On the Biochemistry, Mechanism and Physiological Role of Fungal Nitronate Monooxygenase

• Main Author: Francis, Kevin
• Format: Others
• Published: Digital Archive @ GSU 2011
• Subjects: Nitronate monooxygenase; 2-Nitropropane dioxygenase; Kinetic isotope and pH effects; Flavin semiquinone; Nitroalkanes; 3-Nitropropionate; Propionate-3-nitronate; Chemistry
• Online Access: http://digitalarchive.gsu.edu/chemistry_diss/51; http://digitalarchive.gsu.edu/cgi/viewcontent.cgi?article=1050&context=chemistry_diss

Nitronate monooxygenase (E.C. 1.13.11.16), formerly known as 2-nitropropane dioxygenase (EC 1.13.11.32), is a flavin dependent enzyme that catalyzes the oxidation of nitronates to their corresponding carbonyl compounds and nitrite. Despite the fact that the enzyme was first isolated from Neurospora crassa 60 years ago, the biochemical and physiological properties of nitronate monooxygenase have remained largely elusive. This dissertation will present the work that established both the catalytic mechanism and physiological role of the fungal enzyme. The biological and biochemical properties of propionate-3-nitronate, the recently discovered physiological substrate for nitronate monooxygenase, will be extensively reviewed. The nitronate is produced by a variety of variety leguminous plants and fungi and is a potent and irreversible inhibitor of succinate dehydrogenase. Nitronate monooxygenase allows N. crassa to overcome the toxicity of propionate-3-nitronate as demonstrated by in vivo studies of the yeast, which showed that the wild-type can grow in the presence of the toxin whereas a knock out mutant that lacks the gene encoding for the enzyme could not.
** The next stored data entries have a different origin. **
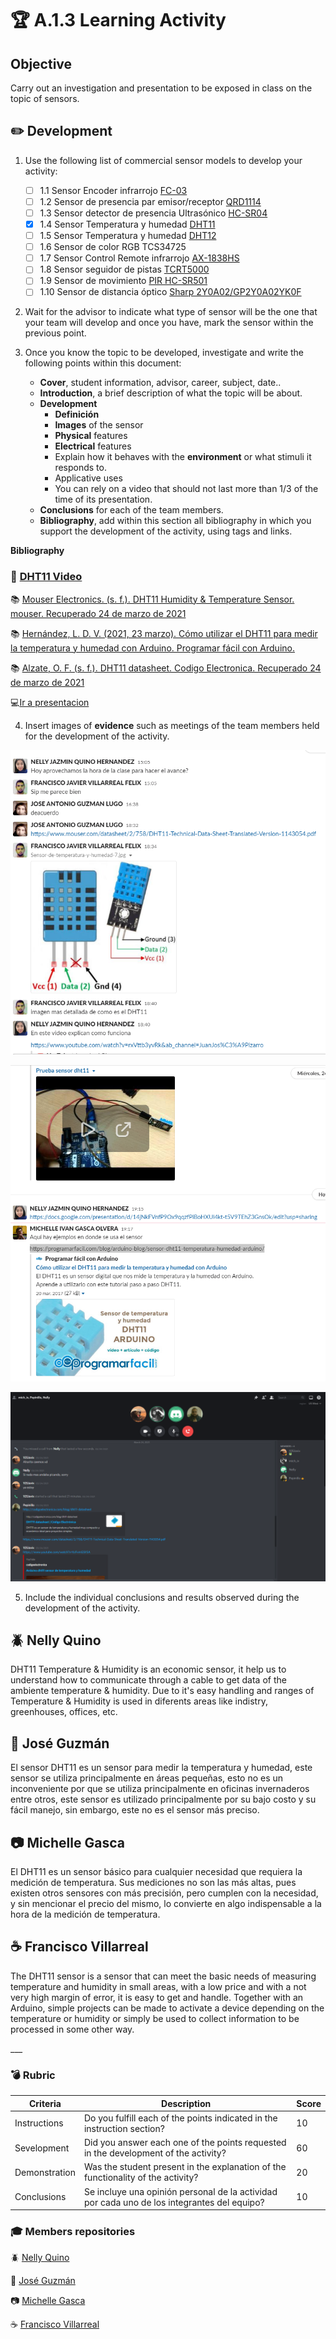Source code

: # :trophy: A.1.3 Learning Activity

## Objective

Carry out an investigation and presentation to be exposed in class on the topic of sensors.

## :pencil2: Development

1. Use the following list of commercial sensor models to develop your activity:

   - [ ] 1.1 Sensor Encoder infrarrojo [FC-03](https://articulo.mercadolibre.com.mx/MLM-667245832-sensor-de-velocidad-encoder-infrarrojo-lm393-encoder-1-pz-_JM?quantity=1#position=1&type=item&tracking_id=d291ac0d-e965-42ec-8f24-9c21dba0524e)
   - [ ] 1.2 Sensor de presencia par emisor/receptor [QRD1114](https://articulo.mercadolibre.com.mx/MLM-761860464-2-pzas-qrd1114-sensor-infrarrojo-reflectivo-seguidor-linea-_JM?quantity=1#position=3&type=item&tracking_id=a56bb0cb-d5dc-4f43-84cd-9e46feaa1cc6)
   - [ ] 1.3 Sensor detector de presencia Ultrasónico [HC-SR04](https://articulo.mercadolibre.com.mx/MLM-780669402-sensor-ultrasonico-hc-sr04-sensor-de-distancia-_JM?quantity=1#position=1&type=item&tracking_id=aa4551b9-6b85-4a0d-b119-00b31360c7a4)
   - [x] 1.4 Sensor Temperatura y humedad [DHT11](https://articulo.mercadolibre.com.mx/MLM-664315278-sensor-de-temperatura-y-humedad-dht11-cjumpers-arduino-pic-_JM?quantity=1#position=1&type=item&tracking_id=e28e7442-6ce8-420b-99e1-99b2efd2d51f)
   - [ ] 1.5 Sensor Temperatura y humedad [DHT12](https://articulo.mercadolibre.com.mx/MLM-761350149-sensor-de-temperatura-y-humedad-dht22-arduino-_JM?quantity=1#position=1&type=item&tracking_id=509ff3d0-c091-4fbc-8ff5-63ff0c0adaec)
   - [ ] 1.6 Sensor de color RGB TCS34725
   - [ ] 1.7 Sensor Control Remote infrarrojo [AX-1838HS](https://articulo.mercadolibre.com.mx/MLM-665821120-modulo-sensor-reconocimiento-de-color-rgb-tcs34725arduino-_JM?quantity=1#position=1&type=item&tracking_id=fd55dc31-3426-49ad-999f-ef5cf0a70bf0)
   - [ ] 1.8 Sensor seguidor de pistas [TCRT5000](https://articulo.mercadolibre.com.mx/MLM-602097604-modulo-tcrt5000-sensor-optico-reflectivo-arduino-pic-_JM?quantity=1#position=1&type=item&tracking_id=6e9e4318-5969-4b28-a765-17a08bd5dc3f)
   - [ ] 1.9 Sensor de movimiento [PIR HC-SR501](https://articulo.mercadolibre.com.mx/MLM-603369291-sensor-de-movimiento-pir-hc-sr501-arduino-pic-_JM?quantity=1#position=1&type=item&tracking_id=59121a6f-e868-4aa0-ae14-430f1cfd2158)
   - [ ] 1.10 Sensor de distancia óptico [Sharp 2Y0A02/GP2Y0A02YK0F](https://articulo.mercadolibre.com.mx/MLM-554899938-sensor-infrarrojo-sharp-gp2y0a02yk-2y0a02-20-150cm-_JM?quantity=1#position=1&type=item&tracking_id=155e5495-de69-4b76-a797-826cda4686c2)

2. Wait for the advisor to indicate what type of sensor will be the one that your team will develop and once you have, mark the sensor within the previous point.

3. Once you know the topic to be developed, investigate and write the following points within this document:

   - **Cover**, student information, advisor, career, subject, date..
   - **Introduction**, a brief description of what the topic will be about.
   - **Development**
     - **Definición**
     - **Images** of the sensor
     - **Physical** features
     - **Electrical** features
     - Explain how it behaves with the **environment** or what stimuli it responds to.
     - Applicative uses
     - You can rely on a video that should not last more than 1/3 of the time of its presentation.
    - **Conclusions** for each of the team members.
    - **Bibliography**, add within this section all bibliography in which you support the development of the activity, using tags and links.

**Bibliography**
### :movie_camera: [DHT11 Video](https://www.youtube.com/watch?v=rxVttb3yvRk&ab_channel=JuanJos%C3%A9Pizarro)

:books: [Mouser Electronics. (s. f.). DHT11 Humidity & Temperature Sensor. mouser. Recuperado 24 de marzo de 2021](https://www.mouser.com/datasheet/2/758/DHT11-Technical-Data-Sheet-Translated-Version-1143054.pdf)

:books: [Hernández, L. D. V. (2021, 23 marzo). Cómo utilizar el DHT11 para medir la temperatura y humedad con Arduino. Programar fácil con Arduino.](https://programarfacil.com/blog/arduino-blog/sensor-dht11-temperatura-humedad-arduino/)

:books: [Alzate, O. F. (s. f.). DHT11 datasheet. Codigo Electronica. Recuperado 24 de marzo de 2021](http://codigoelectronica.com/blog/dht11-datasheet)

:computer:<a href="https://github.com/NellyQuino/SistemasProgramables/blob/main/pdf/DHT11.pdf" target="_blank">Ir a presentacion</a>

4. Insert images of **evidence** such as meetings of the team members held for the development of the activity.
<p align="center">
    <img alt="Circuito1" src="../img/A1.3_Reunion1.png" >
</p>
<p align="center">
    <img alt="Circuito1" src="../img/A1.3_Reunion2.png" >
</p>
<p align="center">
    <img alt="Circuito1" src="../img/A1.3_Reunion3.png" >
</p>

5. Include the individual conclusions and results observed during the development of the activity.
## :beetle: Nelly Quino
<p>DHT11 Temperature & Humidity is an economic sensor, it help us to understand how to communicate through a cable to get data of the ambiente temperature & humidity. Due to it's easy handling and ranges of Temperature & Humidity is used in diferents areas like indistry, greenhouses, offices, etc.</p>

## :frog: José Guzmán
<p>El sensor DHT11 es un sensor para medir la temperatura y humedad, este sensor se utiliza principalmente en áreas pequeñas, esto no es un inconveniente por que se utiliza principalmente en oficinas invernaderos entre otros, este sensor es utilizado principalmente por su bajo costo y su fácil manejo, sin embargo, este no es el sensor más preciso. </p>

## :camera: Michelle Gasca
<p>El DHT11 es un sensor básico para cualquier necesidad que requiera la medición de temperatura. Sus mediciones no son las más altas, pues existen otros sensores con más precisión, pero cumplen con la necesidad, y sin mencionar el precio del mismo, lo convierte en algo indispensable a la hora de la medición de temperatura.
</p>

## :coffee: Francisco Villarreal 
<p>The DHT11 sensor is a sensor that can meet the basic needs of measuring temperature and humidity in small areas, with a low price and with a not very high margin of error, it is easy to get and handle. Together with an Arduino, simple projects can be made to activate a device depending on the temperature or humidity or simply be used to collect information to be processed in some other way.</p>
___

### :bomb: Rubric

| Criteria| Description | Score |
| ------------- | -------------------------------------------------------------------------------------------- | ------- |
| Instructions | Do you fulfill each of the points indicated in the instruction section? | 10 |
| Sevelopment    | Did you answer each one of the points requested in the development of the activity?   | 60      |
|Demonstration|Was the student present in the explanation of the functionality of the activity?|20| 
|Conclusions|Se incluye una opinión personal de la actividad por cada uno de los integrantes del equipo?|10|

### :mortar_board: Members repositories
:beetle: [Nelly Quino](https://github.com/NellyQuino/SistemasProgramables)

:frog: [José Guzmán](https://github.com/Jose-exe/SistemasProgramables)

:camera: [Michelle Gasca](https://github.com/C3XDN/Sistemas-programables)

:coffee: [Francisco Villarreal](https://github.com/FranciscoVF/Sistemas-Programables/)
In addition to establishing the physiological role of nitronate monooxygenase, the work presented here demonstrates that the catalytic mechanism of the enzyme involves the formation of an anionic flavosemiquinone intermediate. This intermediate is stabilized by the protonated form of an active site histidine residue (His-196) that acts as an electrostatic catalyst for the reaction as demonstrated by pH studies of the reductive half reaction of the enzyme. Histidine 196 also serves as the catalytic base for the reaction of the enzyme with nitroethane as substrate as revealed through mutagenesis studies in which the residue was replaced with an asparagine. The kinetic implications of branching of reaction intermediates in enzymatic catalysis are also demonstrated through studies of the kinetic isotope effects of nitronate monooxygenase with 1,1-[2H2]-nitroethane as substrate. Finally the use of competitive inhibitors as a probe of enzyme structure will be presented through a study of the inhibition of nitronate monooxygenase with mono-valent inorganic ions. The dissertation will close with unpublished work on the enzyme and concluding remarks concerning the biochemistry and physiology of nitronate monooxygenase.